Tuesday, July 14, 2015

Split Inflation: Does the Fed Care?


The news in yesterday's Wall Street Journal (p. A2) that consumers are being "pinched" by a split inflation was unsettling to say the least. On the one hand, the Federal Reserve has kept interest rates near zero because the "overall inflation rate has been well below 2 percent a year" - never mind the Fed excludes a number of items including food prices and cost of fuel.

From the time of Greenspan and Bernanke all such costs as food, housing - even exploding rent, as well as meds - have been referred to as "shelter costs" -  or  "essentially made up numbers" to quote Mr. Bernanke from a 2012 remark. Well, here's an easy question: if all those shelter costs including groceries are "made up" numbers, how about we pay the costs of them in "made up money"?

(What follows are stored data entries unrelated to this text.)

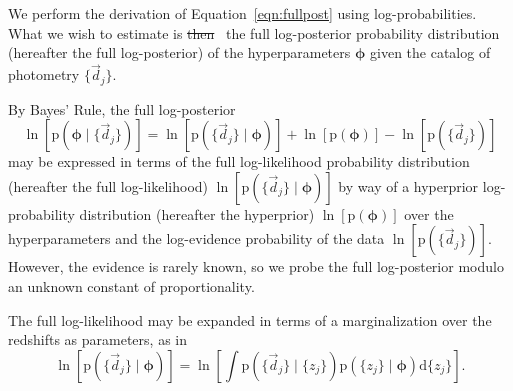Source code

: \documentclass[iop]{emulateapj}
\newcommand{\todo}[3]{{\color{#2}\emph{#1}: #3}}
\newcommand{\aim}[1]{\todo{AIM}{red}{#1}}
\newcommand{\new}[2]{{\color{red}\sout{#1}}\ {\color{blue}{#2}}}%
\newcommand{\Eq}[1]{Equation~\ref{#1}}
\newcommand{\data}{\ensuremath{\vec{d}}}
\newcommand{\pr}[1]{\ensuremath{\mathrm{p}(#1)}}
\newcommand{\gvn}{\mid}
\newcommand{\integral}[2]{\ensuremath{\int #1 \mathrm{d} #2}}
\newcommand{\bvec}[1]{\ensuremath{\boldsymbol{#1}}}
\newcommand{\ndphi}{\bvec{\phi}}
\begin{document}

\appendix

\section{}%

We perform the derivation of \Eq{eqn:fullpost} using log-probabilities.  
What we wish to estimate is \new{then}{} the full log-posterior probability distribution (hereafter the full log-posterior) of the hyperparameters $\ndphi$ given the catalog of photometry $\{\data_{j}\}$.

By Bayes' Rule, the full log-posterior
\begin{equation}
\label{eqn:basicbayes}
\ln[\pr{\ndphi \gvn \{\data_{j}\}}] = \ln[\pr{\{\data_{j}\} \gvn \ndphi}] + \ln[\pr{\ndphi}] - \ln[\pr{\{\data_{j}\}}]
\end{equation}
may be expressed in terms of the full log-likelihood probability distribution (hereafter the full log-likelihood) $\ln[\pr{\{\data_{j}\} \gvn \ndphi}]$ by way of a hyperprior log-probability distribution (hereafter the hyperprior) $\ln[\pr{\ndphi}]$ over the hyperparameters and the log-evidence probability of the data $\ln[\pr{\{\data_{j}\}}]$.
However, the evidence is rarely known, so we probe the full log-posterior modulo an unknown constant of proportionality.

The full log-likelihood may be expanded in terms of a marginalization over the redshifts as parameters, as in 
\begin{equation}
\label{eqn:marginalize}
\ln[\pr{\{\data_{j}\} \gvn \ndphi}] = \ln\left[\integral{\pr{\{\data_{j}\} \gvn \{z_{j}\}} \pr{\{z_{j}\} \gvn \ndphi}}{\{z_{j}\}}\right].
\end{equation}
\end{document}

Anyway, left unsaid is that while this one form of inflation is deemed "low" another form  - based on services - has increased.  To be specific (ibid.):

"Over the 12 months ending in May while goods prices fell 0.3 percent services prices were up 12 percent."

According to the piece:

"The upward trend might signal the domestic economy has less excess capacity and labor market slack than is commonly assumed. When the economy has a lot of unused capacity, business have less ability to raise their selling prices."

This is enlightening but even moreso is the example given on the inflation split between goods and services, i.e.:

"Buy a bottle of wine and uncork it at home and you are paying less than you did five years ago, according to Labor Department data. If the same wine is served by a sommelier at a restaurant you will shell out 12 percent more."

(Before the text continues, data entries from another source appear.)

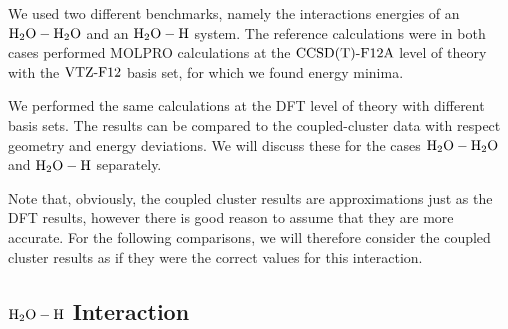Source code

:\documentclass[8.5pt,twoside,twocolumn]{article}
\theoremstyle{standard}
\begin{document}
We used two different benchmarks, namely the interactions energies of an $\text H _2 \text O-\text H _2 \text O$ and an $\text H _2 \text O-\text H$ system.
The reference calculations were in both cases performed MOLPRO \cite{MOLPRO_brief} calculations
at the $\text{CCSD(T)-F12A}$ \cite{CCSDTF12} level of theory with the $\text{VTZ-F}12$\cite{VTZ} basis set, for
which we found energy minima. 

We performed the same calculations at the DFT level of theory with different basis sets. The results can be compared
to the coupled-cluster data with respect geometry and energy deviations. We will discuss these for the cases $\text H _2 \text O-\text H _2 \text O$ and $\text H _2 \text O-\text H$
separately.

Note that, obviously, the coupled cluster results are approximations just as the DFT results, however
there is good reason to assume that they are more accurate. For the following comparisons, we will
therefore consider the coupled cluster results as if they were the correct values for this
interaction.

\subsection{$\text H _2 \text O-\text H$ Interaction}

\end{document}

Another example, while the price of a new TV has fallen 58 percent from five years ago. the cable service (or satellite service) to deliver it has increased by 13. 7 percent.

So why do we feel we are getting the 'thick end of the stick' overall as far as prices? Well, because we "pay service bills more often than we buy most goods other than food and gasoline" (Which are left out of Fed inflation indices anyway).

Is the Fed paying attention? Hardly. According to the minutes of the Fed's June policy meeting because of "slack in the labor and resource markets" inflation will continue to run low until the end of 2017 - which means there is little incentive to raise interest rates. In fact, the dollar's increasing strength against other currencies like the euro has given the Fed yet another reason to keep them near zero.

Is this wise? I don't believe so and neither does the author of the WSJ article who notes the "economy might have less unused domestic capacity than the Fed thinks."

It warns:

"If so policy makers may find themselves in an inflation bind in the next two years."

But that may well be the least of our worries. More vexing is the asset bubble being inflated because of Yellen and the Fed's cheap money policies. Originally, I was foursquare for Janet Yellen's ascension to Fed Chairman, but sadly it appears she's merely continued Bernanke's blinkered QE strategy,  under the delusion that feeding Wall Street cheap money 'crack' helps the whole economy. NO it does not, it only aids and abets Wall Street and the speculator economy.

 George P. Brockway, author of  The End of Economic Man’‘ has written that any given Bull market's purpose is to suck the savings and nest eggs from the ordinary investor and transfer it into the hands of the richest speculators who know the small fry will never be able to resist rapidly rising share prices.  The longer the Fed feeds the stock market to the exclusion of helping income-based people the closer we come to yet another re-enactment of the collapsing Bull.  The collapse will be even worse next time around because of the extent to which income inequality has increased since 2008.  And those whose 401ks are savaged will have even less time to recover, say from a 50% meltdown, and likely have to work past 80.

For those of us who are traditional savers, still waiting for higher interest rates, we're not going to 'hold our breath' nor will we chase yield in a risky stock market. Let others celebrate as the DOW climbs toward 18,000 - we will recall what transpired in 2008.